* DATA SHOWN
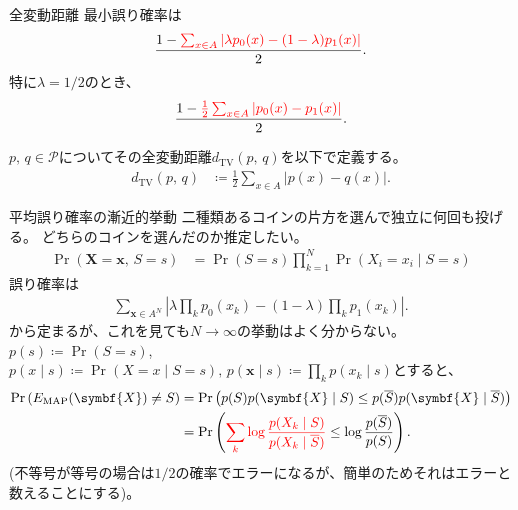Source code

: \documentclass[lualatex,handout]{beamer}
\newcommand{\mycolor}[2]{%
  \begingroup
  \colorlet{currentcolor}{.}%
  \color{#1}#2%
  \color{currentcolor}%
  \endgroup
}
\newcommand{\emm}[1]{\mycolor{red}{#1}}
\newcommand\dtv{d_{\mathrm{TV}}}
\theoremstyle{definition}
\begin{document}
\begin{frame}{全変動距離}
最小誤り確率は
\begin{align*}
\frac{1-\emm{\sum_{x\in A}\left|\lambda p_0(x) - (1-\lambda) p_1(x) \right|}}2.
\end{align*}
特に$\lambda=1/2$のとき、
\begin{align*}
\frac{1-\emm{\frac12\sum_{x\in A}\left|p_0(x) - p_1(x) \right|}}2.
\end{align*}
\begin{definition}
$p,\, q\in\mathcal{P}$についてその全変動距離$\dtv(p,\,q)$を以下で定義する。
\begin{align*}
\dtv(p,\, q) &\coloneq
\frac12\sum_{x\in A}\left|p(x) - q(x) \right|.
\end{align*}
\end{definition}
\end{frame}



\begin{frame}{平均誤り確率の漸近的挙動}
\small
二種類あるコインの片方を選んで独立に何回も投げる。
どちらのコインを選んだのか推定したい。
\begin{align*}
\Pr(\symbf{X}=\symbf{x},\, S= s) &= \Pr(S=s)\prod_{k=1}^N \Pr(X_i=x_i \mid S=s)
\end{align*}
誤り確率は
\begin{align*}
\sum_{\symbf{x}\in A^N}\left|\lambda\prod_k p_0(x_k) - (1-\lambda)\prod_kp_1(x_k) \right|.
\end{align*}
から定まるが、これを見ても$N\to\infty$の挙動はよく分からない。
$p(s)\coloneq \Pr(S=s)$,
$p(x\mid s) \coloneq \Pr(X=x\mid S=s),\, p(\symbf{x}\mid s)\coloneq \prod_k p(x_k\mid s)$とすると、
\begin{align*}
\Pr\left(E_{\mathrm{MAP}}(\symbf{X}) \ne S\right)
&= \Pr\left(p(S) p(\symbf{X}\mid S) \le p(\overline{S}) p(\symbf{X}\mid \overline{S})\right)\\
&= \Pr\left(\emm{\sum_k \log\frac{p(X_k\mid S)}{p(X_k\mid \overline{S})}} \le \log\frac{p(\overline{S})}{p(S)}\right).
\end{align*}
(不等号が等号の場合は$1/2$の確率でエラーになるが、簡単のためそれはエラーと数えることにする)。
\end{frame}
\end{document}
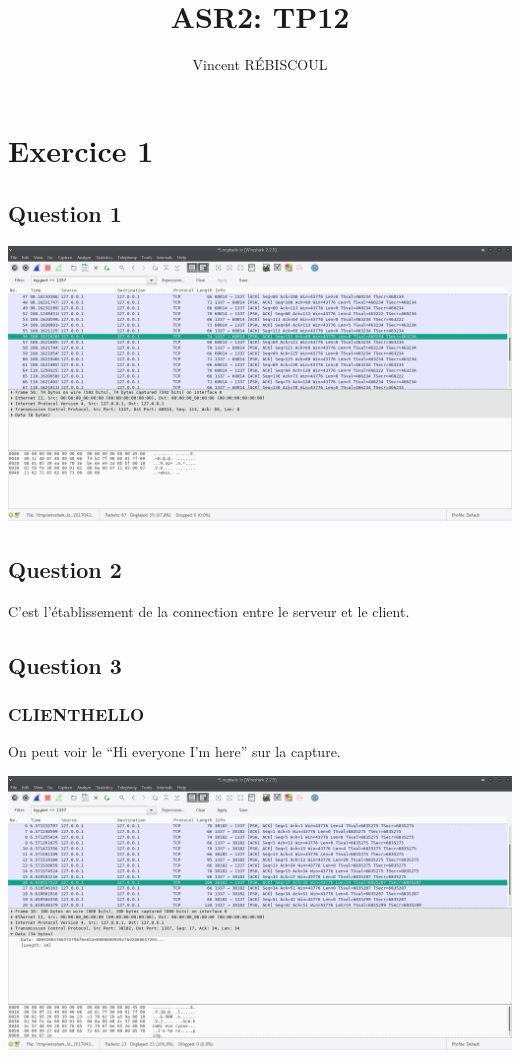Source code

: \documentclass[10,a4paper]{article}
\title{ASR2: TP12}
\author{Vincent RÉBISCOUL}
\begin{document}
\maketitle
\section*{Exercice 1}
\subsection*{Question 1}
\begin{center}
  \includegraphics[width=15cm]{exo1_1.png}
\end{center}
\subsection*{Question 2}
C'est l'établissement de la connection entre le serveur et le client.

\subsection*{Question 3}
\subsubsection*{CLIENTHELLO}
On peut voir le ``Hi everyone I'm here'' sur la capture.
\begin{center}
  \includegraphics[width=15cm]{exo1_3_clienthello.png}
\end{center}
\end{document}
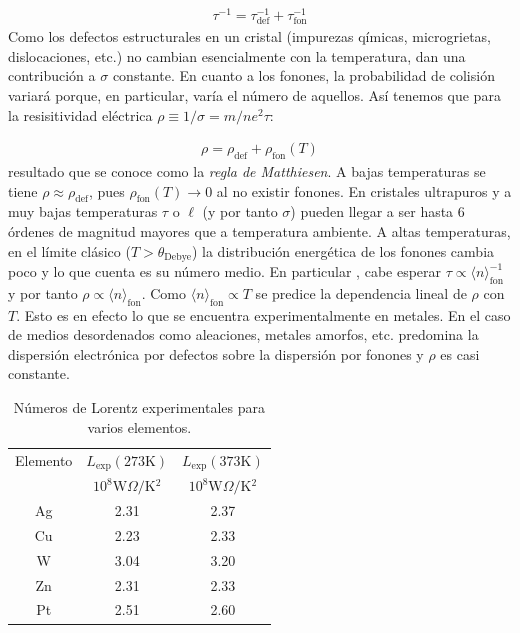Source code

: \begin{eqnarray}
	\tau^{-1} = \tau_{\text{def}}^{-1} +\tau_{\text{fon}}^{-1}
	\label{Ec:06-03-04}
\end{eqnarray}
Como los defectos estructurales en un cristal (impurezas qímicas, microgrietas, dislocaciones, etc.) no cambian esencialmente con la temperatura, dan una contribución a $\sigma$ constante. En cuanto a los fonones, la probabilidad de colisión variará porque, en particular, varía el número de aquellos. Así tenemos que para la resisitividad eléctrica $\rho\equiv 1/\sigma=m/ne^2 \tau$:

\begin{eqnarray}
	\rho = \rho_{\text{def}} + \rho_{\text{fon}} (T)
\end{eqnarray}
resultado que se conoce como la \textit{regla de Matthiesen}. A bajas temperaturas se tiene $\rho\approx \rho_{\text{def}}$, pues $\rho_{\text{fon}}(T)\rightarrow0$ al no existir fonones. En cristales ultrapuros y a muy bajas temperaturas $\tau$ o $\ell$ (y por tanto $\sigma$) pueden llegar a ser hasta 6 órdenes de magnitud mayores que a temperatura ambiente. A altas temperaturas, en el límite clásico ($T>\theta_{\text{Debye}}$) la distribución energética de los fonones cambia poco y lo que cuenta es su número medio. En particular , cabe esperar $\tau \propto \langle n \rangle_{\text{fon}}^{-1}$ y por tanto $\rho \propto \langle n \rangle_\text{fon}$. Como $\langle n \rangle_\text{fon} \propto T$ se predice la dependencia lineal de $\rho$ con $T$. Esto es en efecto lo que se encuentra experimentalmente en metales. En el caso de medios desordenados como aleaciones, metales amorfos, etc. predomina la dispersión electrónica por defectos sobre la dispersión por fonones y $\rho$ es casi constante.

\begin{table}[h!] \centering
	\begin{tabular}{ccc}
		Elemento & $L_{\text{exp}} (\unit{273 \kelvin})$ & $L_{\text{exp}} (\unit{373 \kelvin})$  \\
		& $10^8\unit{\watt \Omega / \kelvin^2}$ &  $10^8\unit{\watt \Omega / \kelvin^2}$ \\ \hline
		Ag & 2.31 & 2.37 \\
		Cu & 2.23 & 2.33 \\
		W  & 3.04 & 3.20 \\
		Zn & 2.31 & 2.33 \\
		Pt & 2.51 & 2.60
	\end{tabular}	
	\caption{Números de Lorentz experimentales para varios elementos.}
	\label{Tab:06-02}
\end{table}


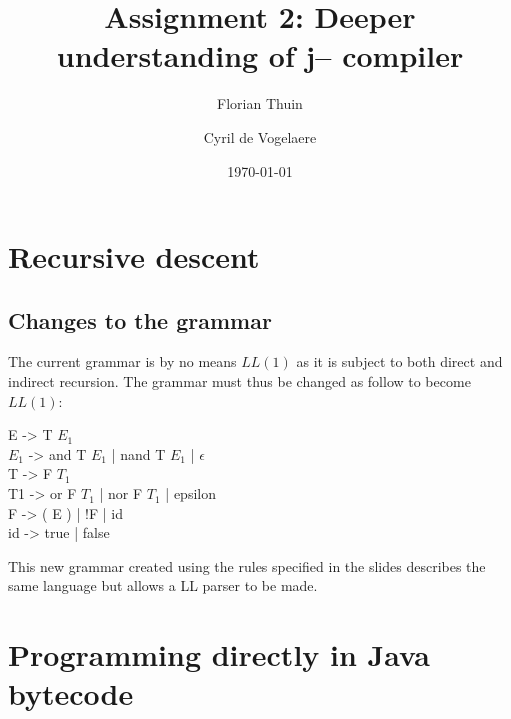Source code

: \documentclass[a4paper, 11pt]{article}
\author{Florian Thuin \and Cyril de Vogelaere}
\date{\today}
\title{Assignment 2: Deeper understanding of j-- compiler}
\begin{document}
    \maketitle
    \tableofcontents

    \section{Recursive descent}
    \subsection{Changes to the grammar}

    	The current grammar is by no means $LL(1)$ as it is subject to both direct and
    	indirect recursion. The grammar must thus be changed as follow to become $LL(1)$:
    	\newline

    	\begin{flushleft}
    	E -> T $E_1$ \\
    	$E_1$ -> and T $E_1$ | nand T $E_1$ | $\epsilon$ \\
    	T -> F $T_1$ \\
		T1 -> or F $T_1$ | nor F $T_1$ | epsilon \\
		F -> ( E ) | !F | id \\
		id -> true | false \\
		\end{flushleft}

    	This new grammar created using the rules specified in the slides describes
    	the same language but allows a LL parser to be made.

    \section{Programming directly in Java bytecode}
\end{document}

* PROBLEM
Make an exact copy of the whole listing, but don't bring over any pictures.

* WRITTEN RESPONSE
Source code

: \documentclass[lualatex,handout]{beamer}
\newcommand{\mycolor}[2]{%
  \begingroup
  \colorlet{currentcolor}{.}%
  \color{#1}#2%
  \color{currentcolor}%
  \endgroup
}
\newcommand{\emm}[1]{\mycolor{red}{#1}}
\newcommand\dtv{d_{\mathrm{TV}}}
\theoremstyle{definition}
\begin{document}
\begin{frame}{全変動距離}
最小誤り確率は
\begin{align*}
\frac{1-\emm{\sum_{x\in A}\left|\lambda p_0(x) - (1-\lambda) p_1(x) \right|}}2.
\end{align*}
特に$\lambda=1/2$のとき、
\begin{align*}
\frac{1-\emm{\frac12\sum_{x\in A}\left|p_0(x) - p_1(x) \right|}}2.
\end{align*}
\begin{definition}
$p,\, q\in\mathcal{P}$についてその全変動距離$\dtv(p,\,q)$を以下で定義する。
\begin{align*}
\dtv(p,\, q) &\coloneq
\frac12\sum_{x\in A}\left|p(x) - q(x) \right|.
\end{align*}
\end{definition}
\end{frame}



\begin{frame}{平均誤り確率の漸近的挙動}
\small
二種類あるコインの片方を選んで独立に何回も投げる。
どちらのコインを選んだのか推定したい。
\begin{align*}
\Pr(\symbf{X}=\symbf{x},\, S= s) &= \Pr(S=s)\prod_{k=1}^N \Pr(X_i=x_i \mid S=s)
\end{align*}
誤り確率は
\begin{align*}
\sum_{\symbf{x}\in A^N}\left|\lambda\prod_k p_0(x_k) - (1-\lambda)\prod_kp_1(x_k) \right|.
\end{align*}
から定まるが、これを見ても$N\to\infty$の挙動はよく分からない。
$p(s)\coloneq \Pr(S=s)$,
$p(x\mid s) \coloneq \Pr(X=x\mid S=s),\, p(\symbf{x}\mid s)\coloneq \prod_k p(x_k\mid s)$とすると、
\begin{align*}
\Pr\left(E_{\mathrm{MAP}}(\symbf{X}) \ne S\right)
&= \Pr\left(p(S) p(\symbf{X}\mid S) \le p(\overline{S}) p(\symbf{X}\mid \overline{S})\right)\\
&= \Pr\left(\emm{\sum_k \log\frac{p(X_k\mid S)}{p(X_k\mid \overline{S})}} \le \log\frac{p(\overline{S})}{p(S)}\right).
\end{align*}
(不等号が等号の場合は$1/2$の確率でエラーになるが、簡単のためそれはエラーと数えることにする)。
\end{frame}
\end{document}
Source code

: \documentclass[10,a4paper]{article}
\title{ASR2: TP12}
\author{Vincent RÉBISCOUL}
\begin{document}
\maketitle
\section*{Exercice 1}
\subsection*{Question 1}
\begin{center}
  \includegraphics[width=15cm]{exo1_1.png}
\end{center}
\subsection*{Question 2}
C'est l'établissement de la connection entre le serveur et le client.

\subsection*{Question 3}
\subsubsection*{CLIENTHELLO}
On peut voir le ``Hi everyone I'm here'' sur la capture.
\begin{center}
  \includegraphics[width=15cm]{exo1_3_clienthello.png}
\end{center}
\end{document}
Source code

: \begin{eqnarray}
	\tau^{-1} = \tau_{\text{def}}^{-1} +\tau_{\text{fon}}^{-1}
	\label{Ec:06-03-04}
\end{eqnarray}
Como los defectos estructurales en un cristal (impurezas qímicas, microgrietas, dislocaciones, etc.) no cambian esencialmente con la temperatura, dan una contribución a $\sigma$ constante. En cuanto a los fonones, la probabilidad de colisión variará porque, en particular, varía el número de aquellos. Así tenemos que para la resisitividad eléctrica $\rho\equiv 1/\sigma=m/ne^2 \tau$:

\begin{eqnarray}
	\rho = \rho_{\text{def}} + \rho_{\text{fon}} (T)
\end{eqnarray}
resultado que se conoce como la \textit{regla de Matthiesen}. A bajas temperaturas se tiene $\rho\approx \rho_{\text{def}}$, pues $\rho_{\text{fon}}(T)\rightarrow0$ al no existir fonones. En cristales ultrapuros y a muy bajas temperaturas $\tau$ o $\ell$ (y por tanto $\sigma$) pueden llegar a ser hasta 6 órdenes de magnitud mayores que a temperatura ambiente. A altas temperaturas, en el límite clásico ($T>\theta_{\text{Debye}}$) la distribución energética de los fonones cambia poco y lo que cuenta es su número medio. En particular , cabe esperar $\tau \propto \langle n \rangle_{\text{fon}}^{-1}$ y por tanto $\rho \propto \langle n \rangle_\text{fon}$. Como $\langle n \rangle_\text{fon} \propto T$ se predice la dependencia lineal de $\rho$ con $T$. Esto es en efecto lo que se encuentra experimentalmente en metales. En el caso de medios desordenados como aleaciones, metales amorfos, etc. predomina la dispersión electrónica por defectos sobre la dispersión por fonones y $\rho$ es casi constante.

\begin{table}[h!] \centering
	\begin{tabular}{ccc}
		Elemento & $L_{\text{exp}} (\unit{273 \kelvin})$ & $L_{\text{exp}} (\unit{373 \kelvin})$  \\
		& $10^8\unit{\watt \Omega / \kelvin^2}$ &  $10^8\unit{\watt \Omega / \kelvin^2}$ \\ \hline
		Ag & 2.31 & 2.37 \\
		Cu & 2.23 & 2.33 \\
		W  & 3.04 & 3.20 \\
		Zn & 2.31 & 2.33 \\
		Pt & 2.51 & 2.60
	\end{tabular}	
	\caption{Números de Lorentz experimentales para varios elementos.}
	\label{Tab:06-02}
\end{table}


Source code

: \documentclass[a4paper, 11pt]{article}
\author{Florian Thuin \and Cyril de Vogelaere}
\date{\today}
\title{Assignment 2: Deeper understanding of j-- compiler}
\begin{document}
    \maketitle
    \tableofcontents

    \section{Recursive descent}
    \subsection{Changes to the grammar}

    	The current grammar is by no means $LL(1)$ as it is subject to both direct and
    	indirect recursion. The grammar must thus be changed as follow to become $LL(1)$:
    	\newline

    	\begin{flushleft}
    	E -> T $E_1$ \\
    	$E_1$ -> and T $E_1$ | nand T $E_1$ | $\epsilon$ \\
    	T -> F $T_1$ \\
		T1 -> or F $T_1$ | nor F $T_1$ | epsilon \\
		F -> ( E ) | !F | id \\
		id -> true | false \\
		\end{flushleft}

    	This new grammar created using the rules specified in the slides describes
    	the same language but allows a LL parser to be made.

    \section{Programming directly in Java bytecode}
\end{document}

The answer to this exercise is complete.